### To do
Search the data for the string "fontsize" and gather each line it is in.

• • •

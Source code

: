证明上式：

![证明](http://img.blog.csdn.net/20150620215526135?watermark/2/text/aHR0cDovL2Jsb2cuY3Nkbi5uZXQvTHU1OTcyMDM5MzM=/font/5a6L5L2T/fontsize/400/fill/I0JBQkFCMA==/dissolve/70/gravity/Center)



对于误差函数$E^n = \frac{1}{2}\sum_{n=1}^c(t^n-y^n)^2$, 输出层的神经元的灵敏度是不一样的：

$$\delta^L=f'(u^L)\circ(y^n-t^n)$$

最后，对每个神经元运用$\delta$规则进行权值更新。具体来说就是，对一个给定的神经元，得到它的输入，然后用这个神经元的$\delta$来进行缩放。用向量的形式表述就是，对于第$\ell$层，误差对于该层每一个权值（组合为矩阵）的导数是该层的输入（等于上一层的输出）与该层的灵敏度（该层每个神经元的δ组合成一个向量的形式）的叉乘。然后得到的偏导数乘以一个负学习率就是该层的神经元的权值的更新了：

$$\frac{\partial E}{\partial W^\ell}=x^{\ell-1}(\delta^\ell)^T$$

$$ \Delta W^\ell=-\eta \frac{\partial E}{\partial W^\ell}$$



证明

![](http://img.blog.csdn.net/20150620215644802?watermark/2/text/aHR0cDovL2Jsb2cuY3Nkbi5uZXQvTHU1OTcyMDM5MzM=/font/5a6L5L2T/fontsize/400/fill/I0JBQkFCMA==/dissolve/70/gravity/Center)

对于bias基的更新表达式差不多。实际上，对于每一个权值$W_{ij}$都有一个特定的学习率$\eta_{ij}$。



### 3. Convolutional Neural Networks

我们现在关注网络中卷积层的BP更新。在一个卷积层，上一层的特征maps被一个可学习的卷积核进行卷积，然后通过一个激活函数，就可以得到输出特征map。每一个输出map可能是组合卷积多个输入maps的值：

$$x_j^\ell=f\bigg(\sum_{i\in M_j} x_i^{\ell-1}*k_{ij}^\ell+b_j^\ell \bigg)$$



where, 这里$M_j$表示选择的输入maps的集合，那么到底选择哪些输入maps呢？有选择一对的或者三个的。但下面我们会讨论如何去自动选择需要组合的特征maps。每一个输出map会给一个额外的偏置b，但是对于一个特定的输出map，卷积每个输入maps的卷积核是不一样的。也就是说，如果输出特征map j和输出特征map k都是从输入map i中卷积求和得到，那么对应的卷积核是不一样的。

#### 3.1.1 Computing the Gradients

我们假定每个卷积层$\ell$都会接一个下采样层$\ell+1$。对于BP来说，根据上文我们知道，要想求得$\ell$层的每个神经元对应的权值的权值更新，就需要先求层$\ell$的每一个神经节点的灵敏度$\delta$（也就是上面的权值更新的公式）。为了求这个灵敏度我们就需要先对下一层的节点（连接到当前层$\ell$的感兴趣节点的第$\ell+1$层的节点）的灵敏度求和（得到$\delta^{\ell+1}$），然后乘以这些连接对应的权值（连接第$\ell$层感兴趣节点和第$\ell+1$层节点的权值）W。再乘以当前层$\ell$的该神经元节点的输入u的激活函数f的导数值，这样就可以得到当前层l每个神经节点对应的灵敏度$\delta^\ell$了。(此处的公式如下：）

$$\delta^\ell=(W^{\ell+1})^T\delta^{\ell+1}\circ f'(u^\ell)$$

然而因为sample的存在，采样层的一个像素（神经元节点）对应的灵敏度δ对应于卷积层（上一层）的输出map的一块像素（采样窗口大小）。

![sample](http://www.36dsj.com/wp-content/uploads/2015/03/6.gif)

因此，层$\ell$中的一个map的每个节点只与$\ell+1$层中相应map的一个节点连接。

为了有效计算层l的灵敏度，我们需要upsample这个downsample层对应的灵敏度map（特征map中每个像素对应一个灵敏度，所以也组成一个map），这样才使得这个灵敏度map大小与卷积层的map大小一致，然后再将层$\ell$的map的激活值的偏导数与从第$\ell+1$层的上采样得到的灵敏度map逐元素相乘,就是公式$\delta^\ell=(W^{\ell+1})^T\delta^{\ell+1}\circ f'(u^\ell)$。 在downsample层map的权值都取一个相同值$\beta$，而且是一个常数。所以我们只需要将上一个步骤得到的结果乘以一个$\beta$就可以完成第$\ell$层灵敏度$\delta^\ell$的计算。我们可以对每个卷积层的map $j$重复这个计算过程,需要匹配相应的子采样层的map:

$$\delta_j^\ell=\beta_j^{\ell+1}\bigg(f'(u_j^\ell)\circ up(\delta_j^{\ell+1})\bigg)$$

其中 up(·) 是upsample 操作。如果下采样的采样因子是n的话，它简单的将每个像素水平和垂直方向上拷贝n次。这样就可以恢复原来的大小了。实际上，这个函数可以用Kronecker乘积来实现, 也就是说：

• • •

### Reply to the exercise
![证明](http://img.blog.csdn.net/20150620215526135?watermark/2/text/aHR0cDovL2Jsb2cuY3Nkbi5uZXQvTHU1OTcyMDM5MzM=/font/5a6L5L2T/fontsize/400/fill/I0JBQkFCMA==/dissolve/70/gravity/Center)
![](http://img.blog.csdn.net/20150620215644802?watermark/2/text/aHR0cDovL2Jsb2cuY3Nkbi5uZXQvTHU1OTcyMDM5MzM=/font/5a6L5L2T/fontsize/400/fill/I0JBQkFCMA==/dissolve/70/gravity/Center)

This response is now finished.